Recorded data

┄┄┄┄┄┄

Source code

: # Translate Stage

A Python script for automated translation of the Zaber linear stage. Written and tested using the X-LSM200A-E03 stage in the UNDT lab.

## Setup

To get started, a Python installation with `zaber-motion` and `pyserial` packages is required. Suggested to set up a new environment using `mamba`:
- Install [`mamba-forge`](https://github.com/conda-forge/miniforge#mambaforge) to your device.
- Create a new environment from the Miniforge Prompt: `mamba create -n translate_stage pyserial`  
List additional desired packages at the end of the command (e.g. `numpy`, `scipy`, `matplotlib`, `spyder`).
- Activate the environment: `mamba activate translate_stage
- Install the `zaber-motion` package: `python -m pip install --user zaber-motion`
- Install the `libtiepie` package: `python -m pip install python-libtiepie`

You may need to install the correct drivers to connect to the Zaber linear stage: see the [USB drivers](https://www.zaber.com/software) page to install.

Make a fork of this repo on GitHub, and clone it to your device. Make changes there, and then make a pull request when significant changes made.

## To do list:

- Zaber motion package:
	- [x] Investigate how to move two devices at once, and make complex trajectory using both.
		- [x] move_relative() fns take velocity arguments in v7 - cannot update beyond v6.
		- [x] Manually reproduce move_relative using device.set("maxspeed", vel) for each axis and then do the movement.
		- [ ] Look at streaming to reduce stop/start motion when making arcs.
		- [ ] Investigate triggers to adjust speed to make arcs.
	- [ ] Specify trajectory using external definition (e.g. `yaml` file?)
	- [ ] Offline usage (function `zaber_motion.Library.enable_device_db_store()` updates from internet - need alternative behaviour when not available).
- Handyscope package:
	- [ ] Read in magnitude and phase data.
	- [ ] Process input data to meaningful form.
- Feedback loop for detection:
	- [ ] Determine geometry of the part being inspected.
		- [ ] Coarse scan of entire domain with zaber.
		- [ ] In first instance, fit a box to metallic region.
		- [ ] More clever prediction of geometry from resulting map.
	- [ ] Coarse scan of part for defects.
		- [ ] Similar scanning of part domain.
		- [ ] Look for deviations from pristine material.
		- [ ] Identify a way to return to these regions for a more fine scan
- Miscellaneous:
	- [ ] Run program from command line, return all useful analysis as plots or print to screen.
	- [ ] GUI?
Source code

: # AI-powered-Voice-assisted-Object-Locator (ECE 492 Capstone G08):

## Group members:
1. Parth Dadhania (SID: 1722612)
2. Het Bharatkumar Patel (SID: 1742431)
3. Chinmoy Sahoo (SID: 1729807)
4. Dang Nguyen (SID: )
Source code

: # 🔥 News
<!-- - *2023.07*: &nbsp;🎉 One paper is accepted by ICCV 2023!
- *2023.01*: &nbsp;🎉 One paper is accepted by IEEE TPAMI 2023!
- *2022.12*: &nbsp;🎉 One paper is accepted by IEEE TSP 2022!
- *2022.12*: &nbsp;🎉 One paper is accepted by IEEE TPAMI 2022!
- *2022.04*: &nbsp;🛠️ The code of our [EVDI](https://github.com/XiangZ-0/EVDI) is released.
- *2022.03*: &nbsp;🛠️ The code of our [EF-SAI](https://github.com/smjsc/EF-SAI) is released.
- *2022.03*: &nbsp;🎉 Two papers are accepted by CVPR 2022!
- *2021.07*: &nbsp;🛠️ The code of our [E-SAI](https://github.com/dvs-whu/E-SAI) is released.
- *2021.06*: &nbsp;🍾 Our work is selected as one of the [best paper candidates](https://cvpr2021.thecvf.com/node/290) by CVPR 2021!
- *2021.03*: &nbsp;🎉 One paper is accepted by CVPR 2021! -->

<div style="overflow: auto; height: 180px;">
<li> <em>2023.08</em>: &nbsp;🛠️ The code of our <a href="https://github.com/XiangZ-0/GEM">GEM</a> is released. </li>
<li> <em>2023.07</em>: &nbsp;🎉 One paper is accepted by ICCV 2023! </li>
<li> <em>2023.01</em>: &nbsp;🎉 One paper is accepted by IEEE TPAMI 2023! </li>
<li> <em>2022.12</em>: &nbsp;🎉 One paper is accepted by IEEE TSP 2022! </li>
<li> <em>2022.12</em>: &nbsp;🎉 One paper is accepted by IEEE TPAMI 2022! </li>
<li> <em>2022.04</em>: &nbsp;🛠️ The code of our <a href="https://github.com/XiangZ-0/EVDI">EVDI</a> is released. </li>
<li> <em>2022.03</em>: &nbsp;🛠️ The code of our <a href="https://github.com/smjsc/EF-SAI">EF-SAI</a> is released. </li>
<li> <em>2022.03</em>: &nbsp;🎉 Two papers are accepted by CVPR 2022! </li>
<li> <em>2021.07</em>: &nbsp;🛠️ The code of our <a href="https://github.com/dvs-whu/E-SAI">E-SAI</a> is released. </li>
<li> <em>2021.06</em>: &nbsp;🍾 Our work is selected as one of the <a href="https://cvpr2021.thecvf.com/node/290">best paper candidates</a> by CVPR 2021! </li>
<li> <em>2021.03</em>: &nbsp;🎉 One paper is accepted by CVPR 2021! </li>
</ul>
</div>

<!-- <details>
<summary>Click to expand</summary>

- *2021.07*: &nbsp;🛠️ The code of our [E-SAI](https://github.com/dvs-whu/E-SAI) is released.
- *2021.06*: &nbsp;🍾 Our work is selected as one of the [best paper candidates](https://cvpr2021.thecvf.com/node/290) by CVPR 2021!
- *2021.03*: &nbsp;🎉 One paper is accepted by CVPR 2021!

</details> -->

┄┄┄┄┄┄

## Exercise
From the data above, return every line from the line that has "- [ ] Look at" up to and including the line that has "- [ ] Specify", exactly.

## Response box
		- [ ] Look at streaming to reduce stop/start motion when making arcs.
		- [ ] Investigate triggers to adjust speed to make arcs.
	- [ ] Specify trajectory using external definition (e.g. `yaml` file?)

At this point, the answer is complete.